Degree Centrality: Degree centrality measures influence based on the number of incoming and outgoing connections of a node. For a directed network, this can be further broken down into in-degree centrality for incoming connections, and out-degree centrality for outgoing connections.
Between-ness Centrality: Between-ness centrality measures the influence of a node over the information flow of a network. It assumes that the information flows through the shortest path and captures the number of times a particular node appears in that path.

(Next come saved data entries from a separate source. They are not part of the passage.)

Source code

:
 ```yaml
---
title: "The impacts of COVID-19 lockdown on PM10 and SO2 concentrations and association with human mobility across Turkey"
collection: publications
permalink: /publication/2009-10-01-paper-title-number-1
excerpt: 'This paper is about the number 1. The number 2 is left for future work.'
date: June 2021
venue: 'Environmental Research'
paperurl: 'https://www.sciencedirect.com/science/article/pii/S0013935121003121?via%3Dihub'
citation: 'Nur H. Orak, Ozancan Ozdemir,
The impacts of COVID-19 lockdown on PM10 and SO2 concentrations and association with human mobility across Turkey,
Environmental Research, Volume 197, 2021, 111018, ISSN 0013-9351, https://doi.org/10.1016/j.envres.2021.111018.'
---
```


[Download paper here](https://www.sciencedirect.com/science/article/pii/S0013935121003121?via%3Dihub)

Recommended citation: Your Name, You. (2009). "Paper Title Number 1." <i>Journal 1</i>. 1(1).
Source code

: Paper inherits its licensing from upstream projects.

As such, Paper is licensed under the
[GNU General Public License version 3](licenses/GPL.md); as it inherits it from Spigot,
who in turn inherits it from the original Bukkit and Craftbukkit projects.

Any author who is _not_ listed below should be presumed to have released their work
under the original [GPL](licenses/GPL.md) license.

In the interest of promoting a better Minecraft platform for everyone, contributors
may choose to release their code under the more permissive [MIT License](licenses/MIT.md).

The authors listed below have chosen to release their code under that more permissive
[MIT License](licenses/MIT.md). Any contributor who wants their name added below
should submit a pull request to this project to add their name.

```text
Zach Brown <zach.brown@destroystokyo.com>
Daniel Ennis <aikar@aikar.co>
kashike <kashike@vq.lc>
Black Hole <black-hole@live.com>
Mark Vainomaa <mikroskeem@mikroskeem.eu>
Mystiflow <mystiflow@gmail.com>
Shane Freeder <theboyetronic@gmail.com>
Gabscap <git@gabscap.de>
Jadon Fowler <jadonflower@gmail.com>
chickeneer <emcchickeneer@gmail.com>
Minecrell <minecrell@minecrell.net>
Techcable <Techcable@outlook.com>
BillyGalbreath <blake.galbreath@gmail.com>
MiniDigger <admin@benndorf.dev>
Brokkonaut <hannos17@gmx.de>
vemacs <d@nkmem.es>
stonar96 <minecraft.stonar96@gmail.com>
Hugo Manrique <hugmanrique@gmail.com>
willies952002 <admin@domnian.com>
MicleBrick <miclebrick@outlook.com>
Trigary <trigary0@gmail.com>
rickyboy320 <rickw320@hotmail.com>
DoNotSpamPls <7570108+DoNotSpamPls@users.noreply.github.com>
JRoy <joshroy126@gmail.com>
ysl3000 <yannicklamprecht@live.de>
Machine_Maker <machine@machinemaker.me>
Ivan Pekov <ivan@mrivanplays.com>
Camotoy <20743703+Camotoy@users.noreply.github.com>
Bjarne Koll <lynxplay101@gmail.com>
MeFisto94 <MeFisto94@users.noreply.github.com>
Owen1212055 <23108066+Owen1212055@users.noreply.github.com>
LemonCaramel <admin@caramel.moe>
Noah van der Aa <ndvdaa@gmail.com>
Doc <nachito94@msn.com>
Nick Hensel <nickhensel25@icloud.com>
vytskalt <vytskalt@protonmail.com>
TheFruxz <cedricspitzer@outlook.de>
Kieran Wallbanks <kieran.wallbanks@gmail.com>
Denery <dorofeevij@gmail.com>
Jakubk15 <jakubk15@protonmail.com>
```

These different centrality measures can be used to derive insights about a network. While degree centrality defines strength as the number of neighbors, between-ness centrality defines strength as control over information passing between other neighbors through the node. Nodes that are high in both degrees are the influential nodes in the network.

2. Graph traversal

Graph traversals are used to understand the flow within the network. They are used to search for nodes within a network by passing through each of the nodes of the graph. Traversals can be made to identify the shortest path or to search for connected vertices in a graph. The latter is of particular importance for making actuarial process improvements. Understanding the path of data throughout the process can help evaluate the process holistically and identify improvement opportunities.

3. Cliques and Cycles

A clique is a set of vertices in an undirected graph where every two distinct vertices are connected to each other. Cliques are used to find communities in a network and have varied applications in social network analysis, bioinformatics and other areas. For process improvement, cliques find an application in identifying local communities of processes and data. For directed graphs, finding cycles are of great importance in process improvement, as insights mined from investigating cyclical dependencies can be quite useful.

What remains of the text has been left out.